The internet research hub for Victor Hugo enthusiasts
I am standing upon that foreshore. A ship at my side spreads her white sails in the morning breeze and starts for the blue ocean. She is an object of beauty and strength and I stand and watch her until at length she hangs like a speck of white cloud just where the sea and sky come down to mingle with each other. Then someone at my side says, "There! She's gone!" "Gone where?" "Gone from my sight, that's all." She is just as large in mast and spar and hull as ever she was when she left my side; just as able to bear her load of living freight to the place of her destination. Her diminished size is in me, not in her. And just at that moment when someone at my side says, "There! She's gone!" there are other eyes watching her coming and other voices ready to take up the glad shout, "Here she comes!"
The analogy above, often used at funeral services, is often attributed to Hugo's novel, "Toilers of the Sea." However, this appears to be incorrect.

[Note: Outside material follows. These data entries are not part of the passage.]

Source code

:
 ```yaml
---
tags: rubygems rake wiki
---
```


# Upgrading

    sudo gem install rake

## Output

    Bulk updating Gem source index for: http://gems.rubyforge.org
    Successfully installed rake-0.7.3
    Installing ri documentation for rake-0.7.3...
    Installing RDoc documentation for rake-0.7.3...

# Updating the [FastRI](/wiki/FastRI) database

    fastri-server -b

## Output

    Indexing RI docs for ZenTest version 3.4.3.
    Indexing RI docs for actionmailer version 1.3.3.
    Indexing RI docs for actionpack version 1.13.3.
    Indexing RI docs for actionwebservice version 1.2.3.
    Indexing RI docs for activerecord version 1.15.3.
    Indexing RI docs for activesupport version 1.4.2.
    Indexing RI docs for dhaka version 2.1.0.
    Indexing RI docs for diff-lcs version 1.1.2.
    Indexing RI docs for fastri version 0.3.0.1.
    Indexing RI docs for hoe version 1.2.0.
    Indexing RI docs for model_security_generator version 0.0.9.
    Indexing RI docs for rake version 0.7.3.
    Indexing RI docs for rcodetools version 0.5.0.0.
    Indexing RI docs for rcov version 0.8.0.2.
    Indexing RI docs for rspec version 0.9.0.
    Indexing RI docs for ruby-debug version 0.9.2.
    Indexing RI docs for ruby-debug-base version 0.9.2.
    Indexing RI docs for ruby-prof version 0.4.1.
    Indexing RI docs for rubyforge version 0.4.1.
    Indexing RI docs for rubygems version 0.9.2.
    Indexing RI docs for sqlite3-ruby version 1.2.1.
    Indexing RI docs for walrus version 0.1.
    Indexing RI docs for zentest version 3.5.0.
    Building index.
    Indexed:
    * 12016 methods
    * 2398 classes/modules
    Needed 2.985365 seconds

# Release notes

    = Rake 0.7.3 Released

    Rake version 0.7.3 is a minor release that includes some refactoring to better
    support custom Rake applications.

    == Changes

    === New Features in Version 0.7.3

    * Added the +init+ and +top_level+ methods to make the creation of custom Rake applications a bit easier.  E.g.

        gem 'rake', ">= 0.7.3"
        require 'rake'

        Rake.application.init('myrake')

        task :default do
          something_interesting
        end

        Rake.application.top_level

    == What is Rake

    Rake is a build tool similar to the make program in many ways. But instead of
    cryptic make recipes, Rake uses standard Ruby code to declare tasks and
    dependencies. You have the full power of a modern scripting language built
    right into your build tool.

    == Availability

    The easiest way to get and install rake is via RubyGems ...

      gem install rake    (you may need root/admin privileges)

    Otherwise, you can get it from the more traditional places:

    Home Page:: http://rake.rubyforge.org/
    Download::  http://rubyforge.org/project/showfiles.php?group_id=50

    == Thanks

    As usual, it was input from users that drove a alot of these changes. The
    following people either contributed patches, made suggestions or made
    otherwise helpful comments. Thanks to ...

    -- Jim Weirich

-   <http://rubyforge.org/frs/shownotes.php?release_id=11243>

At least, I was unable to find the source upon reading Hugo's novel, and I have never seen a French version of this quote suggesting the original was in English.

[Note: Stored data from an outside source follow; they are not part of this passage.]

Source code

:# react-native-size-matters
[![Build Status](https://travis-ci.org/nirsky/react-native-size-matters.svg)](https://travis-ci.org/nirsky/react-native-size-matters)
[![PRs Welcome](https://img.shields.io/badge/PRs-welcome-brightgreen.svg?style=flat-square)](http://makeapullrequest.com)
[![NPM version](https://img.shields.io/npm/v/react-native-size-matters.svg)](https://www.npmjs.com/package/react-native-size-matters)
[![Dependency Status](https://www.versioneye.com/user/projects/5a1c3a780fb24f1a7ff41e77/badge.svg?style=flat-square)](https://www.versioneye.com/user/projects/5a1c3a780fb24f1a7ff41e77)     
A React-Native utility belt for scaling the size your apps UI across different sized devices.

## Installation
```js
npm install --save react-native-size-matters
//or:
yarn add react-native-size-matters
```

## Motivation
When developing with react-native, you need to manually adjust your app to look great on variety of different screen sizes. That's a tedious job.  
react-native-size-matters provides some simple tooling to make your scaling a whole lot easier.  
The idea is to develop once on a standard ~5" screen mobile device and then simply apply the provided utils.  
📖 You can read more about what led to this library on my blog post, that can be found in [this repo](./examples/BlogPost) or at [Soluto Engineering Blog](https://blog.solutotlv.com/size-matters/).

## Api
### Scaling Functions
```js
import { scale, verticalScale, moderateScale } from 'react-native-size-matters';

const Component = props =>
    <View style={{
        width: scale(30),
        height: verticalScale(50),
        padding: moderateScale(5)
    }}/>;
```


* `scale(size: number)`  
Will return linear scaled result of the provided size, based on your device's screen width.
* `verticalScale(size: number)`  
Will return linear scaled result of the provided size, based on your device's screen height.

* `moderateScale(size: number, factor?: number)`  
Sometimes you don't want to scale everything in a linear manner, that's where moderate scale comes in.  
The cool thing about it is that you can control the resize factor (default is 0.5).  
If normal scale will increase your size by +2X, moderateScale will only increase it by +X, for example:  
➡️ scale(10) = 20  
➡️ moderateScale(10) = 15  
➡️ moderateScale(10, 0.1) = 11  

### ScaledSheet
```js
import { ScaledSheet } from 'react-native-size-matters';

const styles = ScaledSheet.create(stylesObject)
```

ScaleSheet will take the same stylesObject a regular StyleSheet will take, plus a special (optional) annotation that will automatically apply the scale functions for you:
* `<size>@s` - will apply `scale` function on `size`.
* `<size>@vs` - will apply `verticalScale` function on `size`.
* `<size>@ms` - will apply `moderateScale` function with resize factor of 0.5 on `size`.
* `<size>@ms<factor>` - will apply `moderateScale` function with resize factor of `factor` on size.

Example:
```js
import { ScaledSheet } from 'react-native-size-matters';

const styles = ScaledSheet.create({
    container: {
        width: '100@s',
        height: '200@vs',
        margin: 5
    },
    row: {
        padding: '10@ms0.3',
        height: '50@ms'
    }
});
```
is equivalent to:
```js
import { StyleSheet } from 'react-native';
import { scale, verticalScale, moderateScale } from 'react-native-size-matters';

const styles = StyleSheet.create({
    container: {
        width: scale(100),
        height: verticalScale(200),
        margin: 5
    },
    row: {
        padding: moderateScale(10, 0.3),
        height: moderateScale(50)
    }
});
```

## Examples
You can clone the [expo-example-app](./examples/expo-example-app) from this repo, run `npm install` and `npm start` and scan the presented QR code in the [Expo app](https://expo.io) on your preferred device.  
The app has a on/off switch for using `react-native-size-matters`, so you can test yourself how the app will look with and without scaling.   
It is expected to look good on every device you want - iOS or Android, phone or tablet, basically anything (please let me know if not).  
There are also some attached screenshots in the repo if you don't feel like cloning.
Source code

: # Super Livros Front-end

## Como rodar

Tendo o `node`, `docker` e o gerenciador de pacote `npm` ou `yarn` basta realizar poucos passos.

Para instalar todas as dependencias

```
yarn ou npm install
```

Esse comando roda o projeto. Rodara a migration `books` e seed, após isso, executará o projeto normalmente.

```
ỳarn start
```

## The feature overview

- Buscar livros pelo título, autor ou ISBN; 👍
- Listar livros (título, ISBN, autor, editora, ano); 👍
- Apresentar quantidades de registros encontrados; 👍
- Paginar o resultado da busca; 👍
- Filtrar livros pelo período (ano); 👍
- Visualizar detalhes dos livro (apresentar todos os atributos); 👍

There are seven other attributions I have found:
A piece of paper with the poem was found on Col. David "Mickey" Marcus's body after he was shot in 1948. My guess is that friends/relatives incorrectly assumed he wrote it.
This book can be purchased from Amazon. However, this was published in 1983. If the poem was found on Col. Marcus's body in 1948, it had to have been written before then.
Rev. Dr. Harold Blake Walker was Senior Pastor at the First Presbyterian Church in Evanston, IL from 1947-1968. Assuming he read the poem to his congregation, it would seem likely he got it from the same source as Col. Marcus.
Van Dyke appears to be a likely source. Columbia Encyclopedia: 1852-1933, American clergyman, educator, and author...He was pastor of the Brick Presbyterian Church, New York City (1883-99), professor of English literature at Princeton (1899-1923), and U.S. minister to the Netherlands (1913-16). Among his popular inspirational writings is the Christmas story The Other Wise Man (1896). The themes of his sermons are also expressed in his poetry and the essays collected in Little Rivers (1895) and Fisherman's Luck (1899). These collections of his poetry and essays are out of print, however Project Gutenberghas recently added a lot of his writings. This piece doesn't appear to be in the works currently online, though its possible Van Dyke had other collections that haven't been added yet to Project Gutenberg.
Bishop Brent (1862-1929), a contemporary of Henry Van Dyke, is also a possibility. He was Bishop of the Phillipines. Like Henry Van Dyke above, while there are several attributions on the internet, none of them cite a particular collection of essays or poetry where the poem can be found. It does not appear in Things that matter; the best of the writings of Bishop Brent. Edited by Frederick Ward Kates & Henry Knox Sherrill. © 1949.
I have not verified it appears in this book. This is a compilation, and James Dalton Morrison is listed as the editor, but it's the earliest citation that lists a specific book, and provides a possible source for both Col. David Mickey Marcus and Rev. Dr. Harold Blake Walker to have found the piece.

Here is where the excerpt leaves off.